Training by Numbers is a DAREBEE science research-backed article to help you train better and be healthier.

If you are busy or simply don’t have a solid 30-40 minutes to put into working out training by numbers is the perfect solution. The rules are simple: you just need to get the numbers in by the end of the day. 

There are several methods to work out this way but all of them start with a list. Write down a list of exercises with a challenging number of reps next to each, the number you want to do by the time the day is over. Don’t write too few, after all you are spreading the load so it’s greater numbers you are after here, but don’t write unrealistic numbers either. 

It doesn’t matter if you write it on a piece of paper or if it’s a digital list, as long as you are reminded about it every now and then.
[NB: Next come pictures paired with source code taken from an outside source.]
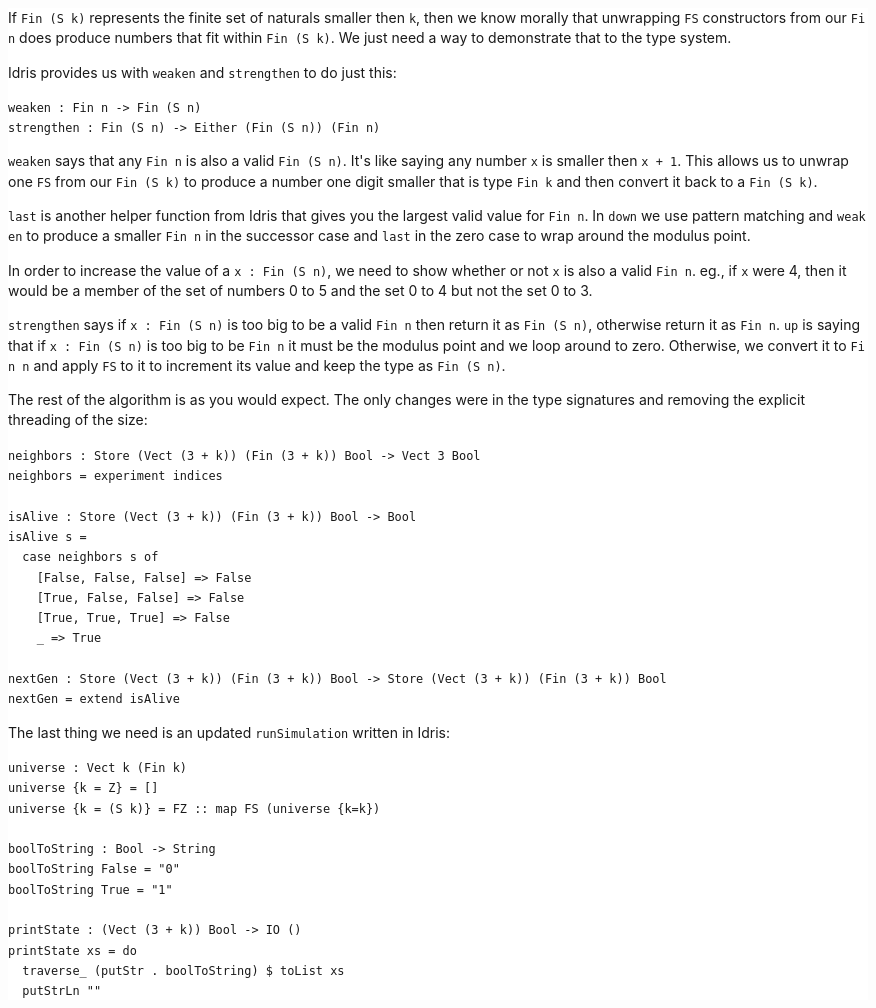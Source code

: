 If `Fin (S k)` represents the finite set of naturals smaller then `k`,
then we know morally that unwrapping `FS` constructors from our `Fin`
does produce numbers that fit within `Fin (S k)`. We just need a way to
demonstrate that to the type system.

Idris provides us with `weaken` and `strengthen` to do just this:

``` {.idris}
weaken : Fin n -> Fin (S n)
strengthen : Fin (S n) -> Either (Fin (S n)) (Fin n)
```

`weaken` says that any `Fin n` is also a valid `Fin (S n)`. It\'s like
saying any number `x` is smaller then `x + 1`. This allows us to unwrap
one `FS` from our `Fin (S k)` to produce a number one digit smaller that
is type `Fin k` and then convert it back to a `Fin (S k)`.

`last` is another helper function from Idris that gives you the largest
valid value for `Fin n`. In `down` we use pattern matching and `weaken`
to produce a smaller `Fin n` in the successor case and `last` in the
zero case to wrap around the modulus point.

In order to increase the value of a `x : Fin (S n)`, we need to show
whether or not `x` is also a valid `Fin n`. eg., if `x` were 4, then it
would be a member of the set of numbers 0 to 5 and the set 0 to 4 but
not the set 0 to 3.

`strengthen` says if `x : Fin (S n)` is too big to be a valid `Fin
  n` then return it as `Fin (S n)`, otherwise return it as `Fin
  n`. `up` is saying that if `x : Fin (S n)` is too big to be `Fin n` it
must be the modulus point and we loop around to zero. Otherwise, we
convert it to `Fin n` and apply `FS` to it to increment its value and
keep the type as `Fin (S n)`.

The rest of the algorithm is as you would expect. The only changes were
in the type signatures and removing the explicit threading of the size:

``` {.idris}
neighbors : Store (Vect (3 + k)) (Fin (3 + k)) Bool -> Vect 3 Bool
neighbors = experiment indices

isAlive : Store (Vect (3 + k)) (Fin (3 + k)) Bool -> Bool
isAlive s =
  case neighbors s of
    [False, False, False] => False
    [True, False, False] => False
    [True, True, True] => False
    _ => True

nextGen : Store (Vect (3 + k)) (Fin (3 + k)) Bool -> Store (Vect (3 + k)) (Fin (3 + k)) Bool
nextGen = extend isAlive
```

The last thing we need is an updated `runSimulation` written in Idris:

``` {.idris}
universe : Vect k (Fin k)
universe {k = Z} = []
universe {k = (S k)} = FZ :: map FS (universe {k=k})

boolToString : Bool -> String
boolToString False = "0"
boolToString True = "1"

printState : (Vect (3 + k)) Bool -> IO ()
printState xs = do
  traverse_ (putStr . boolToString) $ toList xs
  putStrLn ""

```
You don’t want to forget about it and then end up with a whole list still undone by the end of the day – it defeats its purpose. If you use an app see if you can set up an hourly reminder so you can see if you can get some of the numbers in – it’ll also help you stay active throughout the day if you lead a sedentary lifestyle.

Examples of what your list can contain: mountain climbers, squats, push ups, pull ups, jumping lunges & forward lunges, burpees, high knees (running in place), push-ups, leg raises, crunches & sit ups. 
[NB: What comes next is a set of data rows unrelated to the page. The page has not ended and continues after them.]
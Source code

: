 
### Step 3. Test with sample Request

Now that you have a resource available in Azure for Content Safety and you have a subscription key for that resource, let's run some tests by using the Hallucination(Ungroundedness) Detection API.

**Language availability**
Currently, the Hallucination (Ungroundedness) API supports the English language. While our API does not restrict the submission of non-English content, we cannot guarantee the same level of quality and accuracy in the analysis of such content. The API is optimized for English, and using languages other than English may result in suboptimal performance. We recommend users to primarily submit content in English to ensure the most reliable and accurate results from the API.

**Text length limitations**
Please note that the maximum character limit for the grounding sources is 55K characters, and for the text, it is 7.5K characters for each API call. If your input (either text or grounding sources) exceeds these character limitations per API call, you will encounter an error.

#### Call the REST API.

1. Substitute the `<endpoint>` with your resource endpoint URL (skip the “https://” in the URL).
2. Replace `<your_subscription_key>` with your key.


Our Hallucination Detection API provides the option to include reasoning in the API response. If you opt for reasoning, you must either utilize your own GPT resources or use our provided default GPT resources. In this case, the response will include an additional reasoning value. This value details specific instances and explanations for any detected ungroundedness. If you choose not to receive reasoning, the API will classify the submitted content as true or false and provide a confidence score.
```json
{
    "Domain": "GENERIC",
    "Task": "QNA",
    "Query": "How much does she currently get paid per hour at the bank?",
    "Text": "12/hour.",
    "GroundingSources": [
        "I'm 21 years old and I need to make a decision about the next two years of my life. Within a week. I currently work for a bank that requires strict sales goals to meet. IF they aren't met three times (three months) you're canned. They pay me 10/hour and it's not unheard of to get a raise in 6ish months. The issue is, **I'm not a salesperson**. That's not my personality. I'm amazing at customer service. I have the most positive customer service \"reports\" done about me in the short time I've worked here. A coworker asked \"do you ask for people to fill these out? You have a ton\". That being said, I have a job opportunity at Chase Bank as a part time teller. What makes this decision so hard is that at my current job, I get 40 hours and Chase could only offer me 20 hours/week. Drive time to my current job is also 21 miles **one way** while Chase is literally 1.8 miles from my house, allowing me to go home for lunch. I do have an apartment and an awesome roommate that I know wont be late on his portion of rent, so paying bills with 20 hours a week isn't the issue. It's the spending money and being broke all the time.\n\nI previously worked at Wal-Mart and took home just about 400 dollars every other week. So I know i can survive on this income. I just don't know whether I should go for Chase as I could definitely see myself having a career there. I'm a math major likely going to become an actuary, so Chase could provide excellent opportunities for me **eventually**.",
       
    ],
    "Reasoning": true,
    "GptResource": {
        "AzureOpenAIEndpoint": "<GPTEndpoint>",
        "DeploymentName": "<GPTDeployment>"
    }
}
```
So, for example your list can look like this:

Squats: 200
Forward lunges: 200
Crunches:  200
Push-ups: 50

If you have home equipment like weights of a sandbag or something you can use in the office, add that in as well. 

Now, if you want to add a level of difficulty to it, set a number of reps for each. So your list will look like this, for example:

100 Squats: 20 20 20 20 20
100 Forward lunges: 20 20 20 20 20
200 Crunches: 50 50 50 50
50 Push-ups: 10 10 10 10 10

It also makes it easier to cross things out, when you do a set.
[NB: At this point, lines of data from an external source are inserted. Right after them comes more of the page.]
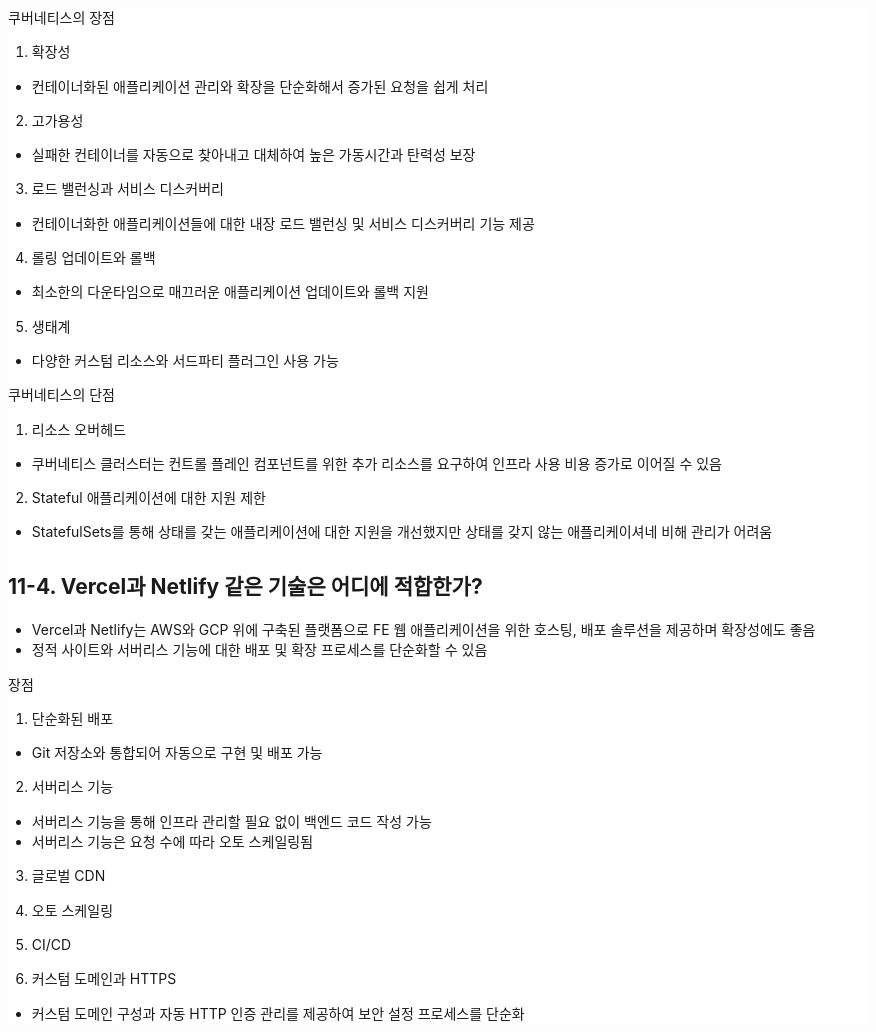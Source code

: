 쿠버네티스의 장점

1. 확장성

- 컨테이너화된 애플리케이션 관리와 확장을 단순화해서 증가된 요청을 쉽게 처리

2. 고가용성

- 실패한 컨테이너를 자동으로 찾아내고 대체하여 높은 가동시간과 탄력성 보장

3. 로드 밸런싱과 서비스 디스커버리

- 컨테이너화한 애플리케이션들에 대한 내장 로드 밸런싱 및 서비스 디스커버리 기능 제공

4. 롤링 업데이트와 롤백

- 최소한의 다운타임으로 매끄러운 애플리케이션 업데이트와 롤백 지원

5. 생태계

- 다양한 커스텀 리소스와 서드파티 플러그인 사용 가능

쿠버네티스의 단점

1. 리소스 오버헤드

- 쿠버네티스 클러스터는 컨트롤 플레인 컴포넌트를 위한 추가 리소스를 요구하여 인프라 사용 비용 증가로 이어질 수 있음

2. Stateful 애플리케이션에 대한 지원 제한

- StatefulSets를 통해 상태를 갖는 애플리케이션에 대한 지원을 개선했지만 상태를 갖지 않는 애플리케이셔네 비해 관리가 어려움

## 11-4. Vercel과 Netlify 같은 기술은 어디에 적합한가?

- Vercel과 Netlify는 AWS와 GCP 위에 구축된 플랫폼으로 FE 웹 애플리케이션을 위한 호스팅, 배포 솔루션을 제공하며 확장성에도 좋음
- 정적 사이트와 서버리스 기능에 대한 배포 및 확장 프로세스를 단순화할 수 있음

장점

1. 단순화된 배포

- Git 저장소와 통합되어 자동으로 구현 및 배포 가능

2. 서버리스 기능

- 서버리스 기능을 통해 인프라 관리할 필요 없이 백엔드 코드 작성 가능
- 서버리스 기능은 요청 수에 따라 오토 스케일링됨

3. 글로벌 CDN

4. 오토 스케일링

5. CI/CD

6. 커스텀 도메인과 HTTPS

- 커스텀 도메인 구성과 자동 HTTP 인증 관리를 제공하여 보안 설정 프로세스를 단순화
So, you can either do one at a time or you can or do it in sets. For example, just do 20 squats and cross them out, then after a while move on to the next number.  Or do one set of each: 20 squats, 20 lunges, 50 crunches and 10 push-ups. Cross them out.

It’s easy to maintain since all you do is cross things out but you end up with a lot more exercise done by the day’s end than you would otherwise because of a busy schedule. Then, you also get used to daily exercise and eventually it becomes a habit, you do more and want to do more each day. Start small and see where it takes you. With training by numbers you will end up doing thousands of squats and crunches every week and it all counts.